◆ Dataset entries ◆
╔══

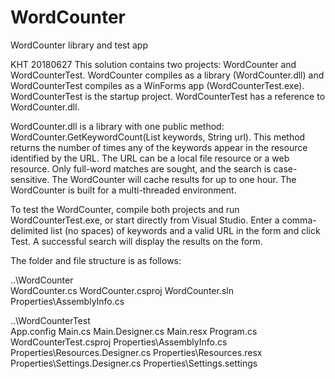 # WordCounter
WordCounter library and test app

KHT 20180627
This solution contains two projects: WordCounter and WordCounterTest.
WordCounter compiles as a library (WordCounter.dll) and WordCounterTest compiles as a WinForms app (WordCounterTest.exe).
WordCounterTest is the startup project.
WordCounterTest has a reference to WordCounter.dll.

WordCounter.dll is a library with one public method: WordCounter.GetKeywordCount(List<String> keywords, String url).
This method returns the number of times any of the keywords appear in the resource identified by the URL.
The URL can be a local file resource or a web resource.
Only full-word matches are sought, and the search is case-sensitive.
The WordCounter will cache results for up to one hour.
The WordCounter is built for a multi-threaded environment.

To test the WordCounter, compile both projects and run WordCounterTest.exe, or start directly from Visual Studio.
Enter a comma-delimited list (no spaces) of keywords and a valid URL in the form and click Test.
A successful search will display the results on the form.

The folder and file structure is as follows:

..\WordCounter\
 WordCounter.cs
 WordCounter.csproj
 WordCounter.sln
 Properties\AssemblyInfo.cs

..\WordCounterTest\
 App.config
 Main.cs
 Main.Designer.cs
 Main.resx
 Program.cs
 WordCounterTest.csproj
 Properties\AssemblyInfo.cs
 Properties\Resources.Designer.cs
 Properties\Resources.resx
 Properties\Settings.Designer.cs
 Properties\Settings.settings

╚══

◆ Required work ◆
Set down every entry exactly as it appears, but skip the pictures.

◆ Answer for the task ◆
 # WordCounter
WordCounter library and test app

KHT 20180627
This solution contains two projects: WordCounter and WordCounterTest.
WordCounter compiles as a library (WordCounter.dll) and WordCounterTest compiles as a WinForms app (WordCounterTest.exe).
WordCounterTest is the startup project.
WordCounterTest has a reference to WordCounter.dll.

WordCounter.dll is a library with one public method: WordCounter.GetKeywordCount(List<String> keywords, String url).
This method returns the number of times any of the keywords appear in the resource identified by the URL.
The URL can be a local file resource or a web resource.
Only full-word matches are sought, and the search is case-sensitive.
The WordCounter will cache results for up to one hour.
The WordCounter is built for a multi-threaded environment.

To test the WordCounter, compile both projects and run WordCounterTest.exe, or start directly from Visual Studio.
Enter a comma-delimited list (no spaces) of keywords and a valid URL in the form and click Test.
A successful search will display the results on the form.

The folder and file structure is as follows:

..\WordCounter\
 WordCounter.cs
 WordCounter.csproj
 WordCounter.sln
 Properties\AssemblyInfo.cs

..\WordCounterTest\
 App.config
 Main.cs
 Main.Designer.cs
 Main.resx
 Program.cs
 WordCounterTest.csproj
 Properties\AssemblyInfo.cs
 Properties\Resources.Designer.cs
 Properties\Resources.resx
 Properties\Settings.Designer.cs
 Properties\Settings.settings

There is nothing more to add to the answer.